Dentro ci sono gli umori di un'esistenza combattiva. Non sono poesie, piuttosto un diario intimo di sdegni, commozioni, puntigli. 


* Gigliola Carusi, in arte Gigliola Franco, nasce a Roma il 25 Settembre 1924 e trascorre i primi anni della sua vita a Firenze e a Roma, per poi trasferirsi ad Alba nel 1931, e lì resterà fino al 1964. Ad Alba frequenterà e diventerà amica di Beppe Fenoglio durante gli anni della Resistenza e Gigliola, a volte, fa da staffetta partigiana. Si laurea in lettere all'Università di Torino con una tesi in Letteratura Americana e sarà allieva di Pietro Chiodi e di Nicola Abbagnano. Svolgerà l'attività prima di giornalista e poi di insegnante e, in seguito alla separazione dal marito, costituirà una compagnia teatrale e diventerà regista mettendo in scena autori contemporanei e testi scritti da lei. In particolare negli anni '70 scriverà numerosi testi teatrali femministi che mette in scena insieme alla sua compagnia.

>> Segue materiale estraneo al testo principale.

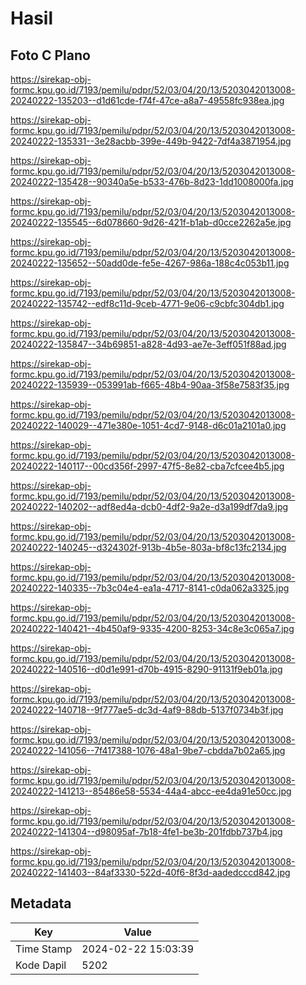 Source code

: # Hasil

## Foto C Plano

https://sirekap-obj-formc.kpu.go.id/7193/pemilu/pdpr/52/03/04/20/13/5203042013008-20240222-135203--d1d61cde-f74f-47ce-a8a7-49558fc938ea.jpg

https://sirekap-obj-formc.kpu.go.id/7193/pemilu/pdpr/52/03/04/20/13/5203042013008-20240222-135331--3e28acbb-399e-449b-9422-7df4a3871954.jpg

https://sirekap-obj-formc.kpu.go.id/7193/pemilu/pdpr/52/03/04/20/13/5203042013008-20240222-135428--90340a5e-b533-476b-8d23-1dd1008000fa.jpg

https://sirekap-obj-formc.kpu.go.id/7193/pemilu/pdpr/52/03/04/20/13/5203042013008-20240222-135545--6d078660-9d26-421f-b1ab-d0cce2262a5e.jpg

https://sirekap-obj-formc.kpu.go.id/7193/pemilu/pdpr/52/03/04/20/13/5203042013008-20240222-135652--50add0de-fe5e-4267-986a-188c4c053b11.jpg

https://sirekap-obj-formc.kpu.go.id/7193/pemilu/pdpr/52/03/04/20/13/5203042013008-20240222-135742--edf8c11d-9ceb-4771-9e06-c9cbfc304db1.jpg

https://sirekap-obj-formc.kpu.go.id/7193/pemilu/pdpr/52/03/04/20/13/5203042013008-20240222-135847--34b69851-a828-4d93-ae7e-3eff051f88ad.jpg

https://sirekap-obj-formc.kpu.go.id/7193/pemilu/pdpr/52/03/04/20/13/5203042013008-20240222-135939--053991ab-f665-48b4-90aa-3f58e7583f35.jpg

https://sirekap-obj-formc.kpu.go.id/7193/pemilu/pdpr/52/03/04/20/13/5203042013008-20240222-140029--471e380e-1051-4cd7-9148-d6c01a2101a0.jpg

https://sirekap-obj-formc.kpu.go.id/7193/pemilu/pdpr/52/03/04/20/13/5203042013008-20240222-140117--00cd356f-2997-47f5-8e82-cba7cfcee4b5.jpg

https://sirekap-obj-formc.kpu.go.id/7193/pemilu/pdpr/52/03/04/20/13/5203042013008-20240222-140202--adf8ed4a-dcb0-4df2-9a2e-d3a199df7da9.jpg

https://sirekap-obj-formc.kpu.go.id/7193/pemilu/pdpr/52/03/04/20/13/5203042013008-20240222-140245--d324302f-913b-4b5e-803a-bf8c13fc2134.jpg

https://sirekap-obj-formc.kpu.go.id/7193/pemilu/pdpr/52/03/04/20/13/5203042013008-20240222-140335--7b3c04e4-ea1a-4717-8141-c0da062a3325.jpg

https://sirekap-obj-formc.kpu.go.id/7193/pemilu/pdpr/52/03/04/20/13/5203042013008-20240222-140421--4b450af9-9335-4200-8253-34c8e3c065a7.jpg

https://sirekap-obj-formc.kpu.go.id/7193/pemilu/pdpr/52/03/04/20/13/5203042013008-20240222-140516--d0d1e991-d70b-4915-8290-91131f9eb01a.jpg

https://sirekap-obj-formc.kpu.go.id/7193/pemilu/pdpr/52/03/04/20/13/5203042013008-20240222-140718--9f777ae5-dc3d-4af9-88db-5137f0734b3f.jpg

https://sirekap-obj-formc.kpu.go.id/7193/pemilu/pdpr/52/03/04/20/13/5203042013008-20240222-141056--7f417388-1076-48a1-9be7-cbdda7b02a65.jpg

https://sirekap-obj-formc.kpu.go.id/7193/pemilu/pdpr/52/03/04/20/13/5203042013008-20240222-141213--85486e58-5534-44a4-abcc-ee4da91e50cc.jpg

https://sirekap-obj-formc.kpu.go.id/7193/pemilu/pdpr/52/03/04/20/13/5203042013008-20240222-141304--d98095af-7b18-4fe1-be3b-201fdbb737b4.jpg

https://sirekap-obj-formc.kpu.go.id/7193/pemilu/pdpr/52/03/04/20/13/5203042013008-20240222-141403--84af3330-522d-40f6-8f3d-aadedcccd842.jpg


## Metadata

| Key        | Value               |
| ---------- | ------------------- |
| Time Stamp | 2024-02-22 15:03:39 |
| Kode Dapil | 5202                |



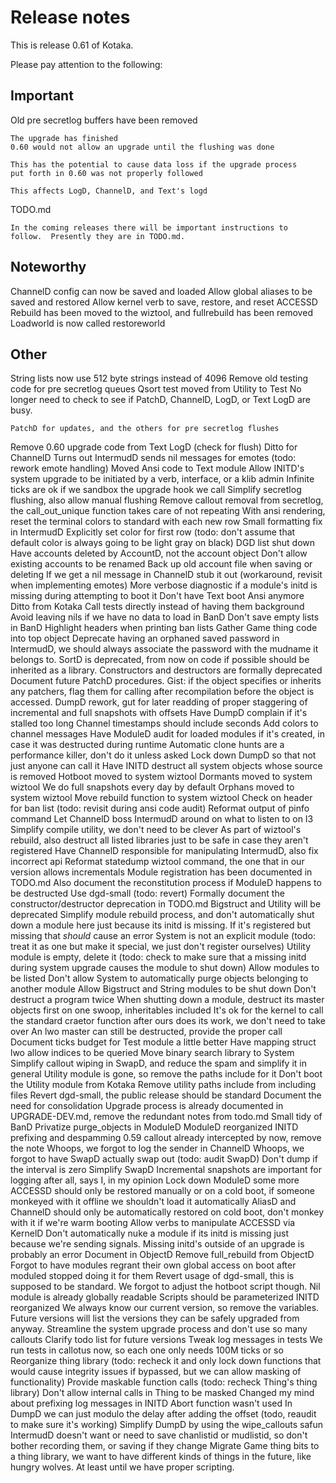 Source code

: # Release notes

This is release 0.61 of Kotaka.

Please pay attention to the following:

## Important

Old pre secretlog buffers have been removed

	The upgrade has finished
	0.60 would not allow an upgrade until the flushing was done

	This has the potential to cause data loss if the upgrade process
	put forth in 0.60 was not properly followed

	This affects LogD, ChannelD, and Text's logd

TODO.md

	In the coming releases there will be important instructions to
	follow.  Presently they are in TODO.md.

## Noteworthy

ChannelD config can now be saved and loaded
Allow global aliases to be saved and restored
Allow kernel verb to save, restore, and reset ACCESSD
Rebuild has been moved to the wiztool, and fullrebuild has been removed
Loadworld is now called restoreworld

## Other

String lists now use 512 byte strings instead of 4096
Remove old testing code for pre secretlog queues
Qsort test moved from Utility to Test
No longer need to check to see if PatchD, ChannelD, LogD, or Text LogD are busy.

	PatchD for updates, and the others for pre secretlog flushes

Remove 0.60 upgrade code from Text LogD (check for flush)
Ditto for ChannelD
Turns out IntermudD sends nil messages for emotes (todo: rework emote handling)
Moved Ansi code to Text module
Allow INITD's system upgrade to be initiated by a verb, interface, or a klib admin
Infinite ticks are ok if we sandbox the upgrade hook we call
Simplify secretlog flushing, also allow manual flushing
Remove callout removal from secretlog, the call_out_unique function takes care of not repeating
With ansi rendering, reset the terminal colors to standard with each new row
Small formatting fix in IntermudD
Explicitly set color for first row (todo: don't assume that default color is always going to be light gray on black)
DGD list shut down
Have accounts deleted by AccountD, not the account object
Don't allow existing accounts to be renamed
Back up old account file when saving or deleting
If we get a nil message in ChannelD stub it out (workaround, revisit when implementing emotes)
More verbose diagnostic if a module's initd is missing during attempting to boot it
Don't have Text boot Ansi anymore
Ditto from Kotaka
Call tests directly instead of having them background
Avoid leaving nils if we have no data to load in BanD
Don't save empty lists in BanD
Highlight headers when printing ban lists
Gather Game thing code into top object
Deprecate having an orphaned saved password in IntermudD, we should always associate the password with the mudname it belongs to.
SortD is deprecated, from now on code if possible should be inherited as a library.
Constructors and destructors are formally deprecated
Document future PatchD procedures.  Gist: if the object specifies or inherits any patchers, flag them for calling after recompilation before the object is accessed.
DumpD rework, gut for later readding of proper staggering of incremental and full snapshots with offsets
Have DumpD complain if it's stalled too long
Channel timestamps should include seconds
Add colors to channel messages
Have ModuleD audit for loaded modules if it's created, in case it was destructed during runtime
Automatic clone hunts are a performance killer, don't do it unless asked
Lock down DumpD so that not just anyone can call it
Have INITD destruct all system objects whose source is removed
Hotboot moved to system wiztool
Dormants moved to system wiztool
We do full snapshots every day by default
Orphans moved to system wiztool
Move rebuild function to system wiztool
Check on header for ban list (todo: revisit during ansi code audit)
Reformat output of pinfo command
Let ChannelD boss IntermudD around on what to listen to on I3
Simplify compile utility, we don't need to be clever
As part of wiztool's rebuild, also destruct all listed libraries just to be safe in case they aren't registered
Have ChannelD responsible for manipulating IntermudD, also fix incorrect api
Reformat statedump wiztool command, the one that in our version allows incrementals
Module registration has been documented in TODO.md
Also document the reconstitution process if ModuleD happens to be destructed
Use dgd-small (todo: revert)
Formally document the constructor/destructor deprecation in TODO.md
Bigstruct and Utility will be deprecated
Simplify module rebuild process, and don't automatically shut down a module here just because its initd is missing.  If it's registered but missing that *should* cause an error
System is not an explicit module (todo: treat it as one but make it special, we just don't register ourselves)
Utility module is empty, delete it (todo: check to make sure that a missing initd during system upgrade causes the module to shut down)
Allow modules to be listed
Don't allow System to automatically purge objects belonging to another module
Allow Bigstruct and String modules to be shut down
Don't destruct a program twice
When shutting down a module, destruct its master objects first on one swoop, inheritables included
It's ok for the kernel to call the standard craetor function after ours does its work, we don't need to take over
An lwo master can still be destructed, provide the proper call
Document ticks budget for Test module a little better
Have mapping struct lwo allow indices to be queried
Move binary search library to System
Simplify callout wiping in SwapD, and reduce the spam and simplify it in general
Utility module is gone, so remove the paths include for it
Don't boot the Utility module from Kotaka
Remove utility paths include from including files
Revert dgd-small, the public release should be standard
Document the need for consolidation
Upgrade process is already documented in UPGRADE-DEV.md, remove the redundant notes from todo.md
Small tidy of BanD
Privatize purge_objects in ModuleD
ModuleD reorganized
INITD prefixing and despamming
0.59 callout already intercepted by now, remove the note
Whoops, we forgot to log the sender in ChannelD
Whoops, we forgot to have SwapD actually swap out (todo: audit SwapD)
Don't dump if the interval is zero
Simplify SwapD
Incremental snapshots are important for logging after all, says I, in my opinion
Lock down ModuleD some more
ACCESSD should only be restored manually or on a cold boot, if someone monkeyed with it offline we shouldn't load it automatically
AliasD and ChannelD should only be automatically restored on cold boot, don't monkey with it if we're warm booting
Allow verbs to manipulate ACCESSD via KernelD
Don't automatically nuke a module if its initd is missing just because we're sending signals.  Missing initd's outside of an upgrade is probably an error
Document in ObjectD
Remove full_rebuild from ObjectD
Forgot to have modules regrant their own global access on boot after moduled stopped doing it for them
Revert usage of dgd-small, this is supposed to be standard.  We forgot to adjust the hotboot script though.
Nil module is already globally readable
Scripts should be parameterized
INITD reorganized
We always know our current version, so remove the variables.  Future versions will list the versions they can be safely upgraded from anyway.
Streamline the system upgrade process and don't use so many callouts
Clarify todo list for future versions
Tweak log messages in tests
We run tests in callotus now, so each one only needs 100M ticks or so
Reorganize thing library (todo: recheck it and only lock down functions that would cause integrity issues if bypassed, but we can allow masking of functionality)
Provide maskable function calls (todo: recheck Thing's thing library)
Don't allow internal calls in Thing to be masked
Changed my mind about prefixing log messages in INITD
Abort function wasn't used
In DumpD we can just modulo the delay after adding the offset (todo, reaudit to make sure it's working)
Simplify DumpD by using the wipe_callouts safun
IntermudD doesn't want or need to save chanlistid or mudlistid, so don't bother recording them, or saving if they change
Migrate Game thing bits to a thing library, we want to have different kinds of things in the future, like hungry wolves.  At least until we have proper scripting.
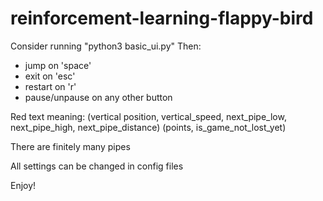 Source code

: # reinforcement-learning-flappy-bird

Consider running "python3 basic_ui.py"
Then:
- jump on 'space'
- exit on 'esc'
- restart on 'r'
- pause/unpause on any other button

Red text meaning:
(vertical position, vertical_speed, next_pipe_low, next_pipe_high, next_pipe_distance)
(points, is_game_not_lost_yet)

There are finitely many pipes

All settings can be changed in config files

Enjoy!
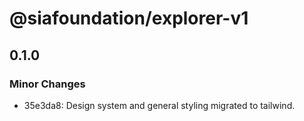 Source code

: # @siafoundation/explorer-v1

## 0.1.0

### Minor Changes

- 35e3da8: Design system and general styling migrated to tailwind.
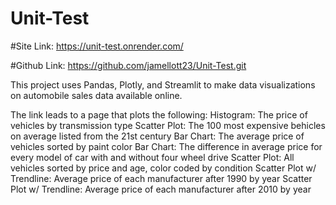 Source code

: # Unit-Test

#Site Link: https://unit-test.onrender.com/

#Github Link: https://github.com/jamellott23/Unit-Test.git

This project uses Pandas, Plotly, and Streamlit to make data visualizations on automobile sales data available online.

The link leads to a page that plots the following:
    Histogram: The price of vehicles by transmission type
    Scatter Plot: The 100 most expensive behicles on average listed from the 21st century
    Bar Chart: The average price of vehicles sorted by paint color
    Bar Chart: The difference in average price for every model of car with and without four wheel drive
    Scatter Plot: All vehicles sorted by price and age, color coded by condition
    Scatter Plot w/ Trendline: Average price of each manufacturer after 1990 by year
    Scatter Plot w/ Trendline: Average price of each manufacturer after 2010 by year

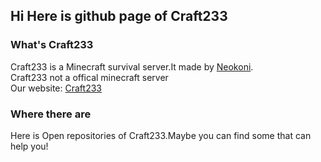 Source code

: ## Hi Here is github page of Craft233
### What's Craft233
Craft233 is a Minecraft survival server.It made by [Neokoni](https://github.com/neokoni).  
Craft233 not a offical minecraft server  
Our website: [Craft233](https://www.craft233.top)
### Where there are
Here is Open repositories of Craft233.Maybe you can find some that can help you!

<!--

**Here are some ideas to get you started:**

🙋‍♀️ A short introduction - what is your organization all about?
🌈 Contribution guidelines - how can the community get involved?
👩‍💻 Useful resources - where can the community find your docs? Is there anything else the community should know?
🍿 Fun facts - what does your team eat for breakfast?
🧙 Remember, you can do mighty things with the power of [Markdown](https://docs.github.com/github/writing-on-github/getting-started-with-writing-and-formatting-on-github/basic-writing-and-formatting-syntax)
-->
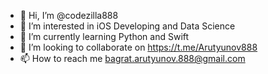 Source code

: - 👋 Hi, I’m @codezilla888
- 👀 I’m interested in iOS Developing and Data Science
- 🌱 I’m currently learning Python and Swift
- 💞️ I’m looking to collaborate on https://t.me/Arutyunov888
- 📫 How to reach me bagrat.arutyunov.888@gmail.com

<!---
codezilla888/codezilla888 is a ✨ special ✨ repository because its `README.md` (this file) appears on your GitHub profile.
You can click the Preview link to take a look at your changes.
--->
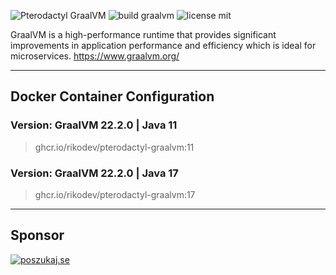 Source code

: ![Pterodactyl GraalVM](https://i.imgur.com/06WBUID.png)
![build graalvm](https://github.com/RikoDEV/pterodactyl-graalvm/actions/workflows/docker-image.yml/badge.svg)
![license mit](https://img.shields.io/badge/license-MIT-green)

GraalVM is a high-performance runtime that provides significant improvements in application performance and efficiency which is ideal for microservices. https://www.graalvm.org/
___
## Docker Container Configuration

### Version: GraalVM 22.2.0 | Java 11
> ghcr.io/rikodev/pterodactyl-graalvm:11

### Version: GraalVM 22.2.0 | Java 17
> ghcr.io/rikodev/pterodactyl-graalvm:17

___
## Sponsor
[![poszukaj.se](https://poszukaj.se/storage/branding/wetrackyouplay.jpg)](https://poszukaj.se/)
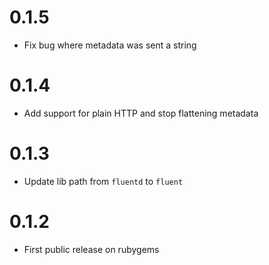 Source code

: # 0.1.5

- Fix bug where metadata was sent a string

# 0.1.4

- Add support for plain HTTP and stop flattening metadata

# 0.1.3

- Update lib path from `fluentd` to `fluent`

# 0.1.2

- First public release on rubygems
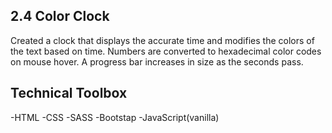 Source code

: ## 2.4 Color Clock

Created a clock that displays the accurate time and modifies the colors of the text based on time. 
Numbers are converted to hexadecimal color codes on mouse hover. 
A progress bar increases in size as the seconds pass.

## Technical Toolbox 
-HTML -CSS -SASS -Bootstap -JavaScript(vanilla)
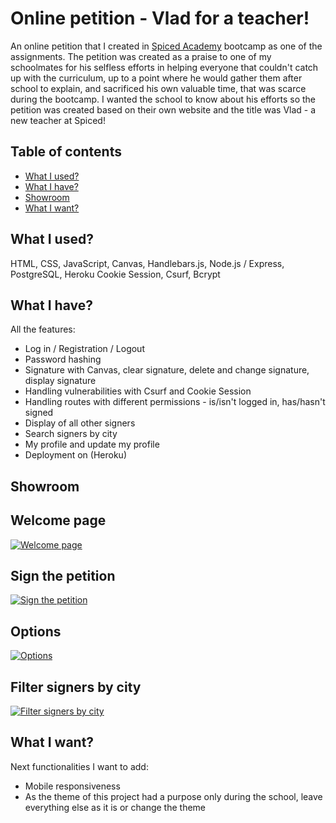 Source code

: # Online petition - Vlad for a teacher!

An online petition that I created in [Spiced Academy](https://www.spiced-academy.com/) bootcamp as one of the assignments.
The petition was created as a praise to one of my schoolmates for his selfless efforts in helping everyone that couldn't catch up with the curriculum, up to a point where he would gather them after school to explain, and sacrificed his own valuable time, that was scarce during the bootcamp. I wanted the school to know about his efforts so the petition was created based on their own website and the title was Vlad - a new teacher at Spiced!

## Table of contents

-   [What I used?](#what-i-used)
-   [What I have?](#what-i-have)
-   [Showroom](#showroom)
-   [What I want?](#what-i-want)

## What I used? <a name="what-i-used"></a>

HTML, CSS, JavaScript, Canvas, Handlebars.js, Node.js / Express, PostgreSQL, Heroku
Cookie Session, Csurf, Bcrypt

## What I have? <a name="what-i-have"></a>

All the features:

-   Log in / Registration / Logout
-   Password hashing
-   Signature with Canvas, clear signature, delete and change signature, display signature
-   Handling vulnerabilities with Csurf and Cookie Session
-   Handling routes with different permissions - is/isn't logged in, has/hasn't signed
-   Display of all other signers
-   Search signers by city
-   My profile and update my profile
-   Deployment on (Heroku)

## <a name="showroom"></a>Showroom

## Welcome page

[![Welcome page](https://i.gyazo.com/e45ce8b6196aa515a432200469f1c721.gif)](https://gyazo.com/e45ce8b6196aa515a432200469f1c721)

## Sign the petition

[![Sign the petition](https://i.gyazo.com/dcaad57e49611e4a12c62042ab761f37.png)](https://gyazo.com/dcaad57e49611e4a12c62042ab761f37)

## Options

[![Options](https://i.gyazo.com/240c57b30a2dc32f21551f8075371ca2.png)](https://gyazo.com/240c57b30a2dc32f21551f8075371ca2)

## Filter signers by city

[![Filter signers by city](https://i.gyazo.com/ac0856a175cd1a6a76f6337d3356dcbf.png)](https://gyazo.com/ac0856a175cd1a6a76f6337d3356dcbf)

## <a name="what-i-want"></a>What I want?

Next functionalities I want to add:

-   Mobile responsiveness
-   As the theme of this project had a purpose only during the school, leave everything else as it is or change the theme
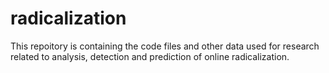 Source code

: # radicalization

This repoitory is containing the code files and other data used for research related to analysis, detection and prediction of online radicalization.
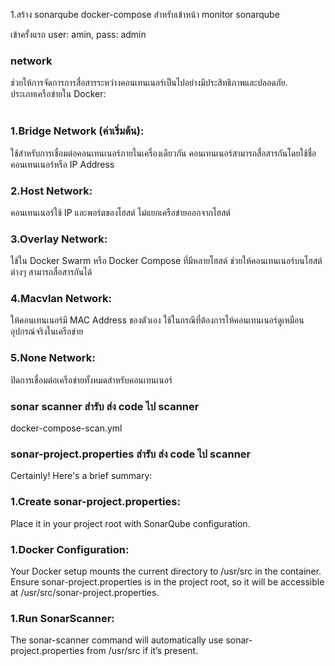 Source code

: 1.สร้าง sonarqube docker-compose สำหรับเข้าหน้า monitor sonarqube

เข้าครั้งแรก user: amin, pass: admin

### network
ช่วยให้การจัดการการสื่อสารระหว่างคอนเทนเนอร์เป็นไปอย่างมีประสิทธิภาพและปลอดภัย.
<br>
ประเภทเครือข่ายใน Docker:<br>
<br>

### 1.Bridge Network (ค่าเริ่มต้น):<br>
ใช้สำหรับการเชื่อมต่อคอนเทนเนอร์ภายในเครื่องเดียวกัน
คอนเทนเนอร์สามารถสื่อสารกันโดยใช้ชื่อคอนเทนเนอร์หรือ IP Address
<br>

### 2.Host Network:<br>
คอนเทนเนอร์ใช้ IP และพอร์ตของโฮสต์
ไม่แยกเครือข่ายออกจากโฮสต์
<br>

### 3.Overlay Network:<br>
ใช้ใน Docker Swarm หรือ Docker Compose ที่มีหลายโฮสต์
ช่วยให้คอนเทนเนอร์บนโฮสต์ต่างๆ สามารถสื่อสารกันได้
<br>

### 4.Macvlan Network:<br>
ให้คอนเทนเนอร์มี MAC Address ของตัวเอง
ใช้ในกรณีที่ต้องการให้คอนเทนเนอร์ดูเหมือนอุปกรณ์จริงในเครือข่าย
<br>

### 5.None Network:<br>
ปิดการเชื่อมต่อเครือข่ายทั้งหมดสำหรับคอนเทนเนอร์
<br>

### sonar scanner สำรับ ส่ง code ไป scanner<br>
docker-compose-scan.yml
<br>

### sonar-project.properties สำรับ ส่ง code ไป scanner<br>
Certainly! Here's a brief summary:
<br>

### 1.Create sonar-project.properties: <br>
Place it in your project root with SonarQube configuration.

### 1.Docker Configuration:<br>

Your Docker setup mounts the current directory to /usr/src in the container.
Ensure sonar-project.properties is in the project root, so it will be accessible at /usr/src/sonar-project.properties.
<br>

### 1.Run SonarScanner:<br>
The sonar-scanner command will automatically use sonar-project.properties from /usr/src if it’s present.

Dai 70 agli 85 anni scriverà occasionalmente delle poesie e, dopo che viene ricoverata in ospedale nel 2010 per una grave crisi di salute, il figlio Corrado decide di raccogliere tutte le poesie da lei scritte, invitando tutti gli amici e gli attori che hanno lavorato con lei di leggergliele durante le visite. Dopo un mese di ricovero Gigliola supera la crisi e, così, Corrado a Ottobre 2011 decide di pubblicarle lui stesso costituendo una propria casa editrice, la Corrado Franco Editore.